Season 4 kept that turbulence going. One week before cameras rolled, Paramount laid off 26 crew members. Emmy-nominated stunt coordinator Freddie Poole, who has worked with Stallone for 14 years, was among those cut. Scott Stone from 101 Studios has stepped in as the de facto showrunner and executive in charge of production while the studio searches for a new official showrunner. It is very industry-level messiness to kick off a season without a showrunner and then clear out a chunk of department leads days before filming. Not a great look.

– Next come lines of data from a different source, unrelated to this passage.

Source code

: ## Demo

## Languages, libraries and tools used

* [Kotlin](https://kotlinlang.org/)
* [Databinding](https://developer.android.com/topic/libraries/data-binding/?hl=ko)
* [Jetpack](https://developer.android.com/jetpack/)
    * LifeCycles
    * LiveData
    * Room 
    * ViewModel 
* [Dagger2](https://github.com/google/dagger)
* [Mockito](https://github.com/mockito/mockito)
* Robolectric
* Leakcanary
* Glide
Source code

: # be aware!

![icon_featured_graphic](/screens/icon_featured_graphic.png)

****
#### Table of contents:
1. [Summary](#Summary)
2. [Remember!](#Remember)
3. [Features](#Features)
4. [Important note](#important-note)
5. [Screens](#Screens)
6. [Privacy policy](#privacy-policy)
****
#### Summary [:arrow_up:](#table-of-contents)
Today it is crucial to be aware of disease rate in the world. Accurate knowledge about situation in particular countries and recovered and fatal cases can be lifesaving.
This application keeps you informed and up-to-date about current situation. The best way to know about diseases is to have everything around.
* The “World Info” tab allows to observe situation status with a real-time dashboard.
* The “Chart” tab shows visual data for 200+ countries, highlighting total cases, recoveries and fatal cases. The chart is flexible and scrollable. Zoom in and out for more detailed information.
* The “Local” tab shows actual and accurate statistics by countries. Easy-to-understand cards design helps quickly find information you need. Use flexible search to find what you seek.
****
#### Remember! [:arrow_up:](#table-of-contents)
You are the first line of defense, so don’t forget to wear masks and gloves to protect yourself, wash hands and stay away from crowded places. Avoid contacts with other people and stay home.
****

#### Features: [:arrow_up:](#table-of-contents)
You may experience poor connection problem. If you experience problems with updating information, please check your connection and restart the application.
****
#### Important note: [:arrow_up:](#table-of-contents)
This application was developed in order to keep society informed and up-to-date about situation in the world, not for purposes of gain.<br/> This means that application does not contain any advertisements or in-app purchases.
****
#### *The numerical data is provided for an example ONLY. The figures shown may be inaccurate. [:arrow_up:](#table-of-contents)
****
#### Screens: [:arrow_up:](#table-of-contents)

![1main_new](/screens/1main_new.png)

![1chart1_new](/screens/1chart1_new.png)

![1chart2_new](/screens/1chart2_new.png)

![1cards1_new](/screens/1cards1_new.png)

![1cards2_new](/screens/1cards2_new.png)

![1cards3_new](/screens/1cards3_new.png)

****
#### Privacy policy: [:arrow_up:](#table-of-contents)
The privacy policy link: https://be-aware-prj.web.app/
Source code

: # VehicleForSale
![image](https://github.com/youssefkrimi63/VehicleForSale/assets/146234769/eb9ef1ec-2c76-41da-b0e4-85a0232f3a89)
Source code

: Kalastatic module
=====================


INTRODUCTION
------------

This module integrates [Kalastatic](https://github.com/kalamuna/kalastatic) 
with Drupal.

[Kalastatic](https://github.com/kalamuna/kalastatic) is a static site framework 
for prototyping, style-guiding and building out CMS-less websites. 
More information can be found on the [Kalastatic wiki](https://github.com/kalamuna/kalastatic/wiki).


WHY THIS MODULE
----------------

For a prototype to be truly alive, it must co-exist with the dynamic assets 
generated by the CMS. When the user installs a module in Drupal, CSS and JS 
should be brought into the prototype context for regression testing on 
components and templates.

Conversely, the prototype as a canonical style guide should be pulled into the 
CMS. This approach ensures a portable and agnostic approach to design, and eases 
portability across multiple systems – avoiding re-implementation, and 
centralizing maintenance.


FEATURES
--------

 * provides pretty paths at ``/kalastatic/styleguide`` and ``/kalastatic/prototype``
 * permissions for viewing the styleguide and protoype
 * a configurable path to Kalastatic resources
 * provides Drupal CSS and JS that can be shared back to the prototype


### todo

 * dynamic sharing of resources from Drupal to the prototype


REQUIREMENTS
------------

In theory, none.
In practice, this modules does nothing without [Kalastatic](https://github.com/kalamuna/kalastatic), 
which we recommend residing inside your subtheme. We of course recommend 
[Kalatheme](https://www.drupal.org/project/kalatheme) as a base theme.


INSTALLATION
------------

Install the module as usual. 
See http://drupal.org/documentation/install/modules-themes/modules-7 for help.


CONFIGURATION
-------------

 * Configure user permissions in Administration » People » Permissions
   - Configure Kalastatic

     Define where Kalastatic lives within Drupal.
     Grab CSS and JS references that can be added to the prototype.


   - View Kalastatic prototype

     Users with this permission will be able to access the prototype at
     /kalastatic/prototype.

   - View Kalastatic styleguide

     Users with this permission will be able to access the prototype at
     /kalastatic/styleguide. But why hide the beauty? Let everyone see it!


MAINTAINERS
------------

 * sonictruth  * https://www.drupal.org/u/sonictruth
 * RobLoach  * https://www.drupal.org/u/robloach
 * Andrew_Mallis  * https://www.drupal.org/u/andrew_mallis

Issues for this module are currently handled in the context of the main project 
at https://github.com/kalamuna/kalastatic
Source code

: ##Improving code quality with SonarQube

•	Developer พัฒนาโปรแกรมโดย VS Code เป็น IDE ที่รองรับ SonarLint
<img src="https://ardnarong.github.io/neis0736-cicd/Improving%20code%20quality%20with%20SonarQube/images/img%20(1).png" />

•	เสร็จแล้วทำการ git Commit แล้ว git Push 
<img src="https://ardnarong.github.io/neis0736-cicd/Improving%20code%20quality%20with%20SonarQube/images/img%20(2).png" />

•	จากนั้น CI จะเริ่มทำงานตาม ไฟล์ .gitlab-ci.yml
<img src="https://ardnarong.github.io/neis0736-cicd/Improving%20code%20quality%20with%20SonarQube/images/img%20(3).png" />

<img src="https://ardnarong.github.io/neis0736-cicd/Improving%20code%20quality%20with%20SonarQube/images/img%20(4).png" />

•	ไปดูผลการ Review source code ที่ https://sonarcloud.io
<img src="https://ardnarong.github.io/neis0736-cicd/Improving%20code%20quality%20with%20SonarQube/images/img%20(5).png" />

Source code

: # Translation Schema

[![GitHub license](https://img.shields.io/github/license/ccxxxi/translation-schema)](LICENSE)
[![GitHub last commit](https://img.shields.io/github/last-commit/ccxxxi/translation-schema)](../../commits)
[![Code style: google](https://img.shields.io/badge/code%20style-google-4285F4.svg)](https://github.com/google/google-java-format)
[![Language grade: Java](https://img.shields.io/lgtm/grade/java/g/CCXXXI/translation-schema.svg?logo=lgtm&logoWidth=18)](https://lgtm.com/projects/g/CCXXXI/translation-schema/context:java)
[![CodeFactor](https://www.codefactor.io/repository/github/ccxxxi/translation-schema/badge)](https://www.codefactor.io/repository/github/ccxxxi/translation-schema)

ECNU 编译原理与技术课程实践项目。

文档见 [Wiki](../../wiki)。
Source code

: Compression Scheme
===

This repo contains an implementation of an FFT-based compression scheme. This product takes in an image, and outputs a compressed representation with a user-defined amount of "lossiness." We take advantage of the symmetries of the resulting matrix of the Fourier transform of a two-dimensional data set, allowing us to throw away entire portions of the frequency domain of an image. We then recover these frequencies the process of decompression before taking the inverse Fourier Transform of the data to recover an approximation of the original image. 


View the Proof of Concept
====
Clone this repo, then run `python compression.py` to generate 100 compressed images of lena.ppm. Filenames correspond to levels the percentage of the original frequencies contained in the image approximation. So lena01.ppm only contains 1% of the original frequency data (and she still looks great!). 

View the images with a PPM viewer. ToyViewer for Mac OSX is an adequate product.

What Sheridan leaving actually means for Tulsa King

Sheridan has signed a five-year television deal with NBCUniversal that begins in January 2029, after his current Paramount agreement ends in December 2028. Paramount still owns all of Sheridan’s existing series and any seasons produced through 2028. Translation: Tulsa King is a Paramount production for the foreseeable future. Whatever Sheridan builds for NBCU starts after that clock runs out.

NOLA King: the spinoff

Paramount is developing NOLA King, a spinoff led by Samuel L. Jackson as Russell Lee Washington Jr., a character introduced in Tulsa King Season 3, Episode 9. The plan is to get that into production around February 2026.

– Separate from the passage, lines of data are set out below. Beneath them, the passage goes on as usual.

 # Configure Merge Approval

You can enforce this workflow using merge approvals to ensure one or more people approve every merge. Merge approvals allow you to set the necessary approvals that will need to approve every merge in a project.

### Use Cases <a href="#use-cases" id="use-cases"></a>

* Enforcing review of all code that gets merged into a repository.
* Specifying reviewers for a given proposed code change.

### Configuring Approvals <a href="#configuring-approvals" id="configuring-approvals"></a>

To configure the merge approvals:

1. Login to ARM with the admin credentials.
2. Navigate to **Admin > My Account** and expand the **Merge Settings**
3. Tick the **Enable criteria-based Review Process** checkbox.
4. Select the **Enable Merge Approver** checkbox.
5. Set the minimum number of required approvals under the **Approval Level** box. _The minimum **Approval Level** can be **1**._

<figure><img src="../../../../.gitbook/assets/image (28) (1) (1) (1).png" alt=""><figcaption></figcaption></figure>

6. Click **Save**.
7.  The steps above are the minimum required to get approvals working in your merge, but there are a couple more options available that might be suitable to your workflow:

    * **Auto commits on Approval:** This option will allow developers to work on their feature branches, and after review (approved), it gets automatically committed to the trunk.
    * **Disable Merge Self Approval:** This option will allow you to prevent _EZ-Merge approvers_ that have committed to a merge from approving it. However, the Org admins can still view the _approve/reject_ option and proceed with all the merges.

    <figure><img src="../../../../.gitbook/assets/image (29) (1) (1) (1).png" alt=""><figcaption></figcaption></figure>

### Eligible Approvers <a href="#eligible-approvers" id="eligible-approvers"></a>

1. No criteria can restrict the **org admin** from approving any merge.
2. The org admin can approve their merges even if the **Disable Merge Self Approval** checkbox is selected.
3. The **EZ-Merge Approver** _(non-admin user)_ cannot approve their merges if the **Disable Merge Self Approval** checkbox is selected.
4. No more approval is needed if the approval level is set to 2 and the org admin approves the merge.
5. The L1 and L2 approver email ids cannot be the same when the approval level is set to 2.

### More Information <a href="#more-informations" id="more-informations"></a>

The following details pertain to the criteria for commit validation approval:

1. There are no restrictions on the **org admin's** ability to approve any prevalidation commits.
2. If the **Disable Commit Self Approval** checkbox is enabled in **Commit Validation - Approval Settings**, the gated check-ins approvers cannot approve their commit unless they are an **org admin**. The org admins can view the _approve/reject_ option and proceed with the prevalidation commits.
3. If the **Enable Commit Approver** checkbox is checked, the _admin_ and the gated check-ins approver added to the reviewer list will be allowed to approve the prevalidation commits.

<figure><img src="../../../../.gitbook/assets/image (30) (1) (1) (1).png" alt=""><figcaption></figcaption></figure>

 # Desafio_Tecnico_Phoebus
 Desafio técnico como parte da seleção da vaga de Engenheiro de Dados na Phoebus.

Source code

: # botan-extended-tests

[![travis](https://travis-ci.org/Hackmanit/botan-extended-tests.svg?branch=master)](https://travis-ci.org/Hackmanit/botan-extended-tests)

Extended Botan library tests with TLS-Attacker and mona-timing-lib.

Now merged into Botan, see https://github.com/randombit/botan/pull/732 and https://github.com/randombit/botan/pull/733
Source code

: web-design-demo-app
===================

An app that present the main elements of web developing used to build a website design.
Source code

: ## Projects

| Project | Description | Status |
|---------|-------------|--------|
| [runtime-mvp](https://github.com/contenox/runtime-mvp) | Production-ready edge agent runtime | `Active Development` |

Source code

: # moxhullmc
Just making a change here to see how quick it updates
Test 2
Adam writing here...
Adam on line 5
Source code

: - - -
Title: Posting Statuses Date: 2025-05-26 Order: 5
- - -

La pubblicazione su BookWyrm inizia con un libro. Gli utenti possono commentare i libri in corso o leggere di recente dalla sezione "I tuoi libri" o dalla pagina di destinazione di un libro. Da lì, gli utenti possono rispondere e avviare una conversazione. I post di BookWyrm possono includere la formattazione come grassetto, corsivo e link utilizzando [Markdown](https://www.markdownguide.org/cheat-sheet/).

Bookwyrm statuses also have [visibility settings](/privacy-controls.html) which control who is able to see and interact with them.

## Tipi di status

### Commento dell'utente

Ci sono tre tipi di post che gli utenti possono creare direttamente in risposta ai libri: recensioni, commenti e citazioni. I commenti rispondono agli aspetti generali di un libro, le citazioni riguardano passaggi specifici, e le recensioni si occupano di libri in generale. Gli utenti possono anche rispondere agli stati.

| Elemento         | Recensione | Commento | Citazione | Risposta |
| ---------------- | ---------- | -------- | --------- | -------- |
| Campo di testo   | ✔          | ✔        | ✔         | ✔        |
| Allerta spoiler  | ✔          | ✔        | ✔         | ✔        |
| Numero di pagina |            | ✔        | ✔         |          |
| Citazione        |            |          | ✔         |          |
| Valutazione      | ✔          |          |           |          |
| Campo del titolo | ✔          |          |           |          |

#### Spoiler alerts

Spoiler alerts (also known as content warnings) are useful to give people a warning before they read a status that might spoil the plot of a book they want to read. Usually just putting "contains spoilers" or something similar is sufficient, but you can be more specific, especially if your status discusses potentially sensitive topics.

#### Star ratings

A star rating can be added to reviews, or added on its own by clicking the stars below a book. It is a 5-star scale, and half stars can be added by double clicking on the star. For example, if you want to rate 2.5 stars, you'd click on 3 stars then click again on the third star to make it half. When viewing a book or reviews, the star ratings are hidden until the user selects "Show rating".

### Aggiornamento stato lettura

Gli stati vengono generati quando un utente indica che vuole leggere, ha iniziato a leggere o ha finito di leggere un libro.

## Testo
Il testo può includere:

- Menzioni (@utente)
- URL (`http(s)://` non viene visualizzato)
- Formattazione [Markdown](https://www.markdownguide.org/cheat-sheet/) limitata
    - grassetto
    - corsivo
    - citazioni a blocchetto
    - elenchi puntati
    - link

Meanwhile, Sheridan’s other hit is setting records

Landman Season 2 just blew the doors off Paramount+. Across November 16-18, 2025, the premiere pulled 9.2 million global streaming views, which works out to about 450.8 million minutes watched worldwide in two days. That makes it the biggest premiere in Paramount+ history. Since Season 2 arrived, Season 1 viewership has spiked 320% — people are clearly catching up.

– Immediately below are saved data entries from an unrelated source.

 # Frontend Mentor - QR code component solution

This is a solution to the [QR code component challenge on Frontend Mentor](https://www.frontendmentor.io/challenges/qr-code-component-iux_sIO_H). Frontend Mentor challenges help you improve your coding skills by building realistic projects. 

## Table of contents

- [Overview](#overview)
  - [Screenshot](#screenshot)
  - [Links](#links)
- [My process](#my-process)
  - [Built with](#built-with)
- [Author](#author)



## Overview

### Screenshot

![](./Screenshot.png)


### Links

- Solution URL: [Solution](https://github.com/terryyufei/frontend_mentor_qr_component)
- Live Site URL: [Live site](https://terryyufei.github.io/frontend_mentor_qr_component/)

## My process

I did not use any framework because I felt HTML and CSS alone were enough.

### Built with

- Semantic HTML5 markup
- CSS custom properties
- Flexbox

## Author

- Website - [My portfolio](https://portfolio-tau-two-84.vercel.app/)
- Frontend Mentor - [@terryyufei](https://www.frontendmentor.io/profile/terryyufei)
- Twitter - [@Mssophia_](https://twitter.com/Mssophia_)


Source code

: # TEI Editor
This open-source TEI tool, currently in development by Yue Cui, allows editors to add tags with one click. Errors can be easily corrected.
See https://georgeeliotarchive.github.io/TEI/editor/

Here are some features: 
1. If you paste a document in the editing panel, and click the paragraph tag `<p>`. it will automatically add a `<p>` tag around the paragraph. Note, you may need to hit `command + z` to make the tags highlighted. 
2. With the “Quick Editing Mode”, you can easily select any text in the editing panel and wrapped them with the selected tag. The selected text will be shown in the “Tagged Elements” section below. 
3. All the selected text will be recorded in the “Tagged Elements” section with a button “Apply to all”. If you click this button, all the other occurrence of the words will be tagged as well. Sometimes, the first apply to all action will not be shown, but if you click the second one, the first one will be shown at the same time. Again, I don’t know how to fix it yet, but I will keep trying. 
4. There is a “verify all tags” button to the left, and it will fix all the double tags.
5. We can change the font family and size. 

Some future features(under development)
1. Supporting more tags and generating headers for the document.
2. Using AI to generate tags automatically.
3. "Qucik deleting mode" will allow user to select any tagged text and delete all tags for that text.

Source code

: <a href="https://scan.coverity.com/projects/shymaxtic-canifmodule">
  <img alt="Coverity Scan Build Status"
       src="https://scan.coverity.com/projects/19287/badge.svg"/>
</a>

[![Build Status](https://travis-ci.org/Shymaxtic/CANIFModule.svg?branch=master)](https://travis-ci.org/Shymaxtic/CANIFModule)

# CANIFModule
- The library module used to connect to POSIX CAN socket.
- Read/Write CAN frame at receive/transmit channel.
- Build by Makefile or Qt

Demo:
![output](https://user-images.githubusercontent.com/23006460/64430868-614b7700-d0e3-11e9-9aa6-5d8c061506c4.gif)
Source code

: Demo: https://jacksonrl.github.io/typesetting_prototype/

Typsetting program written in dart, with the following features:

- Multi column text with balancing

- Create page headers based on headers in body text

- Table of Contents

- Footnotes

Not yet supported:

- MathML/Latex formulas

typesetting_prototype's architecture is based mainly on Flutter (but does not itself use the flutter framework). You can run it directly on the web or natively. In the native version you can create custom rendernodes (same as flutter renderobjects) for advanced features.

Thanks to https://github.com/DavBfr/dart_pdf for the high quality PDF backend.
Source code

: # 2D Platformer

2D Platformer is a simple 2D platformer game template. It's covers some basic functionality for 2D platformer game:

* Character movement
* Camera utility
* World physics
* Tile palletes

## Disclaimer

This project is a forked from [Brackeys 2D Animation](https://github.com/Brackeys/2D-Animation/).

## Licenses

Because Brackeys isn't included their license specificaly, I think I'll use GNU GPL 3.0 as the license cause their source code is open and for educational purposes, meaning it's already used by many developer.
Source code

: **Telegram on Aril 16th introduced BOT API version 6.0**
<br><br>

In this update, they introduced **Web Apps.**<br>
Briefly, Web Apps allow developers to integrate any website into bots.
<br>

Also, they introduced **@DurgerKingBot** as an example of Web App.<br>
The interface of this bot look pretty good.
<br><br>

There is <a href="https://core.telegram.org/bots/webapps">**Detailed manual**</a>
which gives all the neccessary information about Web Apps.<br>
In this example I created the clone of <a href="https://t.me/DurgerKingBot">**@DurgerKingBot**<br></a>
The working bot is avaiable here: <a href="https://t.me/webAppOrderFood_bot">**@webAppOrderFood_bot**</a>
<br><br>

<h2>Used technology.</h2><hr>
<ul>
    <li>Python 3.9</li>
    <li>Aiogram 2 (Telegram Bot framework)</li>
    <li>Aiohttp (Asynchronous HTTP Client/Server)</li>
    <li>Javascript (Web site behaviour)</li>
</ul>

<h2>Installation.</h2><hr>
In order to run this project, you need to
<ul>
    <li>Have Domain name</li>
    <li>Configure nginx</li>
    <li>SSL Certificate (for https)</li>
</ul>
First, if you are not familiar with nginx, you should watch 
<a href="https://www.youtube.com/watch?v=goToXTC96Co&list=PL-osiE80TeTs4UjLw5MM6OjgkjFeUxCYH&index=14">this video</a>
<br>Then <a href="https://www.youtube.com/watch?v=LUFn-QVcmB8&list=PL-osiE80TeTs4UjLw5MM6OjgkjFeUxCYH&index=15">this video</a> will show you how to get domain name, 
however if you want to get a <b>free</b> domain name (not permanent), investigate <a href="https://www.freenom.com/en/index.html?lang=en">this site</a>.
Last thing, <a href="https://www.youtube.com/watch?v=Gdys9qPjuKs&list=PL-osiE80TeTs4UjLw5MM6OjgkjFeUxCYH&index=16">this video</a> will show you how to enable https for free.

Some context on why Paramount is going to miss Sheridan: Season 1 of Landman drew 35 million global viewers overall, with 14.9 million global households tuning in during its first four weeks. It ended 2024 as the third-most-watched streaming original across all platforms, with 9.90 billion minutes viewed. The series, created by Sheridan and Christian Wallace and based on the Texas Monthly podcast Boomtown, is now the most-watched original in Paramount+ history. Sheridan’s shows drive sticky subscribers and strong ARPU; losing his pipeline after 2028 is a real problem for the service.

Quick stats for the Tulsa King faithful

  • Current tally: 3 seasons, 29 episodes to date
  • Creator: Taylor Sheridan
  • Past showrunners: Terence Winter (S1), Dave Erickson (S3); S2 largely run by director Craig Zisk without a formal showrunner
  • Season 4: filming began November 4, 2025 at Eagle Rock Studios, Georgia
  • Cast: Sylvester Stallone, Andrea Savage, Martin Starr, Jay Will, Max Casella, Annabella Sciorra, Neal McDonough, Dana Delany; new for S4 is Gretchen Mol as Amanda Clark
  • Renewal: Season 4 ordered September 2025; Stallone signed in November 2024 for two more seasons; talks ongoing about stretching to six seasons total
  • Ratings snapshot: Rotten Tomatoes 88%, IMDb 7.9/10
  • Behind the scenes: 26 crew layoffs a week before S4 shooting; veteran stunt coordinator Freddie Poole let go; Scott Stone acting as de facto showrunner while a formal hire is searched
  • Ownership: Paramount controls all existing Sheridan shows and any seasons produced through 2028
  • Spinoff: NOLA King starring Samuel L. Jackson, aiming to shoot February 2026

Bottom line: Tulsa King isn’t going anywhere in the short term. It’s filming, Stallone is set, and Paramount is doubling down with a spinoff. The concern is stability. If the show can lock a strong showrunner and stop bleeding crew, it has room to run — especially if the studio really wants six seasons.

Tulsa King Season 3 is now streaming on Paramount+. What do you want from Season 4 — cleaner storytelling, more Dwight chaos, or just a steady hand steering the ship?